DATASET ENTRIES -

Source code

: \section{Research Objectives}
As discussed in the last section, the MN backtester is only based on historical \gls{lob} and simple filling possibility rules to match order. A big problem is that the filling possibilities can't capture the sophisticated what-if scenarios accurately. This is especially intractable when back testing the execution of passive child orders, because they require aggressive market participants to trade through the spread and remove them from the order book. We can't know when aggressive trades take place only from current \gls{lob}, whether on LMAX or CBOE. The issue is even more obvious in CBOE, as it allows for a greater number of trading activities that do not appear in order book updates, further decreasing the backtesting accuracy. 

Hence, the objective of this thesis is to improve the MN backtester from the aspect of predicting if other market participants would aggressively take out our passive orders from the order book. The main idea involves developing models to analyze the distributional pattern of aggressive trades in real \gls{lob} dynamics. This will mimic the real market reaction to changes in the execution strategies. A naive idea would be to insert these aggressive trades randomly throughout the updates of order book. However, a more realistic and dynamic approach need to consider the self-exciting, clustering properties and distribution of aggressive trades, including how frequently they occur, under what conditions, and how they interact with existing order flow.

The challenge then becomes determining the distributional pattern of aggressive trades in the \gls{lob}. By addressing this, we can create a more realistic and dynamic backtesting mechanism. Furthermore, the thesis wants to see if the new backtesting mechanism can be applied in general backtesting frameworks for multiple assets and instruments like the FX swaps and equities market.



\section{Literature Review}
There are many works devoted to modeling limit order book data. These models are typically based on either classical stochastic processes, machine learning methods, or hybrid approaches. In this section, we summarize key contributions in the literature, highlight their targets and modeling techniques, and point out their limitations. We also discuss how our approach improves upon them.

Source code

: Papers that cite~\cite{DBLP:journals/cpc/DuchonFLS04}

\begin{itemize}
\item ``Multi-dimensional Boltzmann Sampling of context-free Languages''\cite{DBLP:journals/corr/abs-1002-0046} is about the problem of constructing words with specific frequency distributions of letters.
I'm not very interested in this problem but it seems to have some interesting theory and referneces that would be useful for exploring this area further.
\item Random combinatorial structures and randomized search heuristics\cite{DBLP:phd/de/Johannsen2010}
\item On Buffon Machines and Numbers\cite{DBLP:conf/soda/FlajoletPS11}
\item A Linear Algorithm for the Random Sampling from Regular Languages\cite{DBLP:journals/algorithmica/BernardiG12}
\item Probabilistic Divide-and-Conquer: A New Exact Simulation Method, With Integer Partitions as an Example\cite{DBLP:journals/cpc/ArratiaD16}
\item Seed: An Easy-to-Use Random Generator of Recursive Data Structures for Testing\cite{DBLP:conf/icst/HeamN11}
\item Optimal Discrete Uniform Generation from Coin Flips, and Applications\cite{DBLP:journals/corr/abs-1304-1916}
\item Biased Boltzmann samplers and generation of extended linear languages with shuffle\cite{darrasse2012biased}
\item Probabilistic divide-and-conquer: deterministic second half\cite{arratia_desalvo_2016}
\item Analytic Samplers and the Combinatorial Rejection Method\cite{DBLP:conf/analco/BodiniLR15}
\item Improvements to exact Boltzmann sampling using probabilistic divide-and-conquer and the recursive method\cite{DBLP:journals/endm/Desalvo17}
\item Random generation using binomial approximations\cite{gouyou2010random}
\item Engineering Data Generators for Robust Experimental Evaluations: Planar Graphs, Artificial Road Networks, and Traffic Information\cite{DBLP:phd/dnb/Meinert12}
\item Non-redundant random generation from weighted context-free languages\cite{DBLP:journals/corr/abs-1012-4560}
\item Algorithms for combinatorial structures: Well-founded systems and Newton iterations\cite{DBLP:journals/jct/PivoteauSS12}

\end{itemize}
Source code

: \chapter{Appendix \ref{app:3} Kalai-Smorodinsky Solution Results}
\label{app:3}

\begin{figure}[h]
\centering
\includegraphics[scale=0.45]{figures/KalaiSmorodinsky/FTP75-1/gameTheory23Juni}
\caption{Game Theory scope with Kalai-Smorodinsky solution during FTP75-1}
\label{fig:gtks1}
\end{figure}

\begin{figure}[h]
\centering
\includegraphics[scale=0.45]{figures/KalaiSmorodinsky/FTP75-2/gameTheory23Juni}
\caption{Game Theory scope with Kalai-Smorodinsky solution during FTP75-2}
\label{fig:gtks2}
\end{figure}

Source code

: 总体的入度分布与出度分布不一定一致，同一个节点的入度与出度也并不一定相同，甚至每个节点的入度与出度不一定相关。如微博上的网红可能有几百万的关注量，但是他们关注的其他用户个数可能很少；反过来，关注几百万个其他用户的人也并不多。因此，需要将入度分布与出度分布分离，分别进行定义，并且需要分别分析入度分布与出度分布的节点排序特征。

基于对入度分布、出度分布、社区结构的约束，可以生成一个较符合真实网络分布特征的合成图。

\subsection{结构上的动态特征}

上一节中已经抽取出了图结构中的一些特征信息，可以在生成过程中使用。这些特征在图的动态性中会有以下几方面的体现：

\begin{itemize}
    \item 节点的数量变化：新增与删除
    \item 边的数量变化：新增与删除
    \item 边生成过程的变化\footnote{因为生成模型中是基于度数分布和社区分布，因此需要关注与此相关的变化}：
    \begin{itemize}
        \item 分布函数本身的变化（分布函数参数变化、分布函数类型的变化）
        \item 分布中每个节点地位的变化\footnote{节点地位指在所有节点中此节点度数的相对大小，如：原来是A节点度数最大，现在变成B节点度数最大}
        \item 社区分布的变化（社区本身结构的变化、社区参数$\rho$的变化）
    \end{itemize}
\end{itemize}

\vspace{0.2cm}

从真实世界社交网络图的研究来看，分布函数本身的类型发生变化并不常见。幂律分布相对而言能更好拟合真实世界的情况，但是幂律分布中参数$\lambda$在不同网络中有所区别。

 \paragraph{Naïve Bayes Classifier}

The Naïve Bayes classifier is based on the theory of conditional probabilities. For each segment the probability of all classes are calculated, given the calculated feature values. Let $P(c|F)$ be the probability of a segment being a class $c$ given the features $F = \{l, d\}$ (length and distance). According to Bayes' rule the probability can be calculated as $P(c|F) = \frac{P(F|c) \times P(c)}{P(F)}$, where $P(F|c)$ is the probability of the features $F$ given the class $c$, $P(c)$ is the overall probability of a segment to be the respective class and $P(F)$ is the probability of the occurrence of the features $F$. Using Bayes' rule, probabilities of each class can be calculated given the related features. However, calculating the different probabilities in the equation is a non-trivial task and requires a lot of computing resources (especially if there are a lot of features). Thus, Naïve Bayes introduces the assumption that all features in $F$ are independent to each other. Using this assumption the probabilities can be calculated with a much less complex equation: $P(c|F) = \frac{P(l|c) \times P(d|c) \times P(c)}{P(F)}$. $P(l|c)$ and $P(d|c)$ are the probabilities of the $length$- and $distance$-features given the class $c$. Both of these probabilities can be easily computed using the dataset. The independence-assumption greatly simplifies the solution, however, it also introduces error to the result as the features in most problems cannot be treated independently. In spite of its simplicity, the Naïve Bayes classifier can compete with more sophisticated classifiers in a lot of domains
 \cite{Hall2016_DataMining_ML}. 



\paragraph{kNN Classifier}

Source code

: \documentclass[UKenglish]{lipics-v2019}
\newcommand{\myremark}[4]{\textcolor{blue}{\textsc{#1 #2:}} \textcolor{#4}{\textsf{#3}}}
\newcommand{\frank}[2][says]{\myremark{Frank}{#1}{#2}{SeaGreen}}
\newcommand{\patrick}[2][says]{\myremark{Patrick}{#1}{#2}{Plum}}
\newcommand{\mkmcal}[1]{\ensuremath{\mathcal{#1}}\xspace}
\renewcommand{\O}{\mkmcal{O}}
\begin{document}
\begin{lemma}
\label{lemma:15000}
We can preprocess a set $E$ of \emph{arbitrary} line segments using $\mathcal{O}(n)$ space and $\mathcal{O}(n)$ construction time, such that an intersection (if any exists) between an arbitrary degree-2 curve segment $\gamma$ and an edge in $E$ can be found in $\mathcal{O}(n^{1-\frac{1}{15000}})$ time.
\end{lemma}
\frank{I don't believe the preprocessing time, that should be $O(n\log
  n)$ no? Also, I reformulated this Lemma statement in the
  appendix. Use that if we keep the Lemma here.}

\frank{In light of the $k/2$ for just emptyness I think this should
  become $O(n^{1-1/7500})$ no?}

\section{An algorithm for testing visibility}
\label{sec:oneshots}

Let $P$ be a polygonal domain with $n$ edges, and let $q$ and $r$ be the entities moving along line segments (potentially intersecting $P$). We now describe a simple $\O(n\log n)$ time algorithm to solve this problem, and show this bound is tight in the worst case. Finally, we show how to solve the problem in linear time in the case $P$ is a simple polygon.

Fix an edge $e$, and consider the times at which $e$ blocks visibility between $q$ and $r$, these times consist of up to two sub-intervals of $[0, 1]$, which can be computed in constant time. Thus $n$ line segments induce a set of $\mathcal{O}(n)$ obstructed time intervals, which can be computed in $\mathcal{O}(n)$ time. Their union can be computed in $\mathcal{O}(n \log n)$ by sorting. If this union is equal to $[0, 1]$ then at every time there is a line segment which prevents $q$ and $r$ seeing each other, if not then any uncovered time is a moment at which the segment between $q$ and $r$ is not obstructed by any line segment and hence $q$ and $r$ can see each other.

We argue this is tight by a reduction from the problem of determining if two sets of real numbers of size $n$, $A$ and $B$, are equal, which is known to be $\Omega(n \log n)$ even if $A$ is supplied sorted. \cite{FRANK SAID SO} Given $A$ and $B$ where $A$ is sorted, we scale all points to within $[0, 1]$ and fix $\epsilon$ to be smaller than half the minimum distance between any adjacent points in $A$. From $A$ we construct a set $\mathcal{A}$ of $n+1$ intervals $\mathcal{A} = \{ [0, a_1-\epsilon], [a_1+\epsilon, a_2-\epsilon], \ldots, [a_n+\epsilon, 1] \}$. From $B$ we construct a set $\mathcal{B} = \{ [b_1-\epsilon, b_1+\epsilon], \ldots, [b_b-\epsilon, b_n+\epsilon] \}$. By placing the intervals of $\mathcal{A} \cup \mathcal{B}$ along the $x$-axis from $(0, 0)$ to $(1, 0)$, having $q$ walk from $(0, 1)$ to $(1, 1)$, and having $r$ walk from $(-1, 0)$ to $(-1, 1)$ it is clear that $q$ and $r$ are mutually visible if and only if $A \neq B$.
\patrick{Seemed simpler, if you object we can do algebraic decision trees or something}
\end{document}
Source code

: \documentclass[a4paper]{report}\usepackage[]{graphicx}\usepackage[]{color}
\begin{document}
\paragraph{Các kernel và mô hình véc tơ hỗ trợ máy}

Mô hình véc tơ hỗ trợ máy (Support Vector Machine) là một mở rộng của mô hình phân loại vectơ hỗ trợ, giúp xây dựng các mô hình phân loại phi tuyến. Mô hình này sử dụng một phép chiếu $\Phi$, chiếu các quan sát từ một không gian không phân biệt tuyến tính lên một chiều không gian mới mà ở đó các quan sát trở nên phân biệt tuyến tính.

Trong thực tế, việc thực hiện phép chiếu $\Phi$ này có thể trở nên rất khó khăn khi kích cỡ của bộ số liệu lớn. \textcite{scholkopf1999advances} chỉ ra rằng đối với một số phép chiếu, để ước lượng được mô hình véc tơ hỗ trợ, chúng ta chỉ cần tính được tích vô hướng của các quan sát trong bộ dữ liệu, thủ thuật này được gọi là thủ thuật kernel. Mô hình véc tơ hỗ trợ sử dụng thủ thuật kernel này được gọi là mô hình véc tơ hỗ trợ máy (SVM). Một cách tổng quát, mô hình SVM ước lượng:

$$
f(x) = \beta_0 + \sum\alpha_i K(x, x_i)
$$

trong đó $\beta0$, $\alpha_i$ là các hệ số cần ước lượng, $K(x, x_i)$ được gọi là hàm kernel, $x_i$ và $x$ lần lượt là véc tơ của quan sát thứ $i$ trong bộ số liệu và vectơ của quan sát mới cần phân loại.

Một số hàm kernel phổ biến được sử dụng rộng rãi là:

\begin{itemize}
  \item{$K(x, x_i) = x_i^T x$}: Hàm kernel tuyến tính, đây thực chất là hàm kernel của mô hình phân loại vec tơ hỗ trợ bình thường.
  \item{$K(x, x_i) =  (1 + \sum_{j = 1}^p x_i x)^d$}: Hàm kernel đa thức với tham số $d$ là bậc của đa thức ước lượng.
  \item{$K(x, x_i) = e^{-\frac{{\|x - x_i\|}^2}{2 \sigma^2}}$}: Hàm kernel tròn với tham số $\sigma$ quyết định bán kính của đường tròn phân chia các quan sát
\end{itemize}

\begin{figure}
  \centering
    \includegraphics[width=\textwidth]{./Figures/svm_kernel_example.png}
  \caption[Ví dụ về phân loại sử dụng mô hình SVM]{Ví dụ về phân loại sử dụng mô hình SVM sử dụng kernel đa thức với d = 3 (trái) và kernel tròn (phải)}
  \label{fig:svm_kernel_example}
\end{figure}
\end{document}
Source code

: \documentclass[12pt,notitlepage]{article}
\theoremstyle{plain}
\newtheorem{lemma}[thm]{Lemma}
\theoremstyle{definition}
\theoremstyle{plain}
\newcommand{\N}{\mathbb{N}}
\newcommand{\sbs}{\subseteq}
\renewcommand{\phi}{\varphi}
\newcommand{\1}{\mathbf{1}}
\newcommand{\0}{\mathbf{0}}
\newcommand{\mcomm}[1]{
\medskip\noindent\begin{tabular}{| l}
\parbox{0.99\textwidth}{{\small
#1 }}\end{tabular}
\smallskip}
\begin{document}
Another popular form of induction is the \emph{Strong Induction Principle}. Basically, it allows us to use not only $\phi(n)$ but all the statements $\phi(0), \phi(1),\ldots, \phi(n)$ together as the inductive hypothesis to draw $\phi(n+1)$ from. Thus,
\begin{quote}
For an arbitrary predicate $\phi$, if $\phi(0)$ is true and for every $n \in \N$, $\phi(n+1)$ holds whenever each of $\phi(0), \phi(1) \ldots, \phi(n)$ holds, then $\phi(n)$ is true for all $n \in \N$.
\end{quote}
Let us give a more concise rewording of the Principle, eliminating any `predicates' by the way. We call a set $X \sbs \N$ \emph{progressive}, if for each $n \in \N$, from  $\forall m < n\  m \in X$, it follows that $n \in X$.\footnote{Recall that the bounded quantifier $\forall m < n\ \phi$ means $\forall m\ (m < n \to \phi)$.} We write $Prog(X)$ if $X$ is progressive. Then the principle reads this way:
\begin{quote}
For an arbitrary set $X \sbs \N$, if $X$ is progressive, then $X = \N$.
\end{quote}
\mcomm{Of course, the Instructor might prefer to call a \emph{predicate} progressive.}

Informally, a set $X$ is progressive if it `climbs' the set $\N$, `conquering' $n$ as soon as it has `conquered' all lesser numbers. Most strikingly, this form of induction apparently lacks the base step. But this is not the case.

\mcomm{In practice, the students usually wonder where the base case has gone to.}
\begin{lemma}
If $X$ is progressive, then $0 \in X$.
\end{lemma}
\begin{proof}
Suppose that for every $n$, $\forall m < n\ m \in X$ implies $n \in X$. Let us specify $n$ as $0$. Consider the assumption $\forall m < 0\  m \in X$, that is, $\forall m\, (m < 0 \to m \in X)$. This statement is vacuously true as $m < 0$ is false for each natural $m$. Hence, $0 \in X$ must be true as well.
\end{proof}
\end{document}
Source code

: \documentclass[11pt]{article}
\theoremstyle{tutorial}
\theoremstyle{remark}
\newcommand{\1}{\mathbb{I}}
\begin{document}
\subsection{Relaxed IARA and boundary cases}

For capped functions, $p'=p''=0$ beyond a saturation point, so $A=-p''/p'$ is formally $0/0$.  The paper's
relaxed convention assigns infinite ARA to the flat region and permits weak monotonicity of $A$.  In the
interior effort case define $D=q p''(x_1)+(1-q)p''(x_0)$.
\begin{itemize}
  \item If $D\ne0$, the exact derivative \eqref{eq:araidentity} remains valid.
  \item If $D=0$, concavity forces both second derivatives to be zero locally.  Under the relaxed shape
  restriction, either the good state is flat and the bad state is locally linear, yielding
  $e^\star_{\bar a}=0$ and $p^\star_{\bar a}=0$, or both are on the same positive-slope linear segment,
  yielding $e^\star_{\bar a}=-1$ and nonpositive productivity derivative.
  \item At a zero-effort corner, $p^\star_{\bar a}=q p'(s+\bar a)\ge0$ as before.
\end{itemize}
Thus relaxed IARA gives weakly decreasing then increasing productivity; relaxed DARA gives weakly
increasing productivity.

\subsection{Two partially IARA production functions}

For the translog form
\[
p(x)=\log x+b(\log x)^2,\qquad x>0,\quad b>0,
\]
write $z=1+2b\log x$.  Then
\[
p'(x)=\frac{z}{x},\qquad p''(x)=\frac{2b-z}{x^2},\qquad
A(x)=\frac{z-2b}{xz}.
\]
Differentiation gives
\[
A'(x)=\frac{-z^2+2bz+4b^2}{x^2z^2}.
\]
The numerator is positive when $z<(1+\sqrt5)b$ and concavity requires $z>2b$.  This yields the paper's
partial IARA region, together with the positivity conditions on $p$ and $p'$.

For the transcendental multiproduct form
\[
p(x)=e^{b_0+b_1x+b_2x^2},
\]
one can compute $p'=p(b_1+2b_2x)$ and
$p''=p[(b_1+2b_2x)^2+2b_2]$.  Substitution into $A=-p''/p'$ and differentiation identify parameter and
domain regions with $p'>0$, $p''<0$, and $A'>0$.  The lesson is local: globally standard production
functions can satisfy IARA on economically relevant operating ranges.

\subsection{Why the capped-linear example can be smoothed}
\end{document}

EXERCISE BRIEF - Where does the word "should" appear in the material above? Copy every line that holds it.

TASK OUTPUT -
\frank{I don't believe the preprocessing time, that should be $O(n\log
\frank{In light of the $k/2$ for just emptyness I think this should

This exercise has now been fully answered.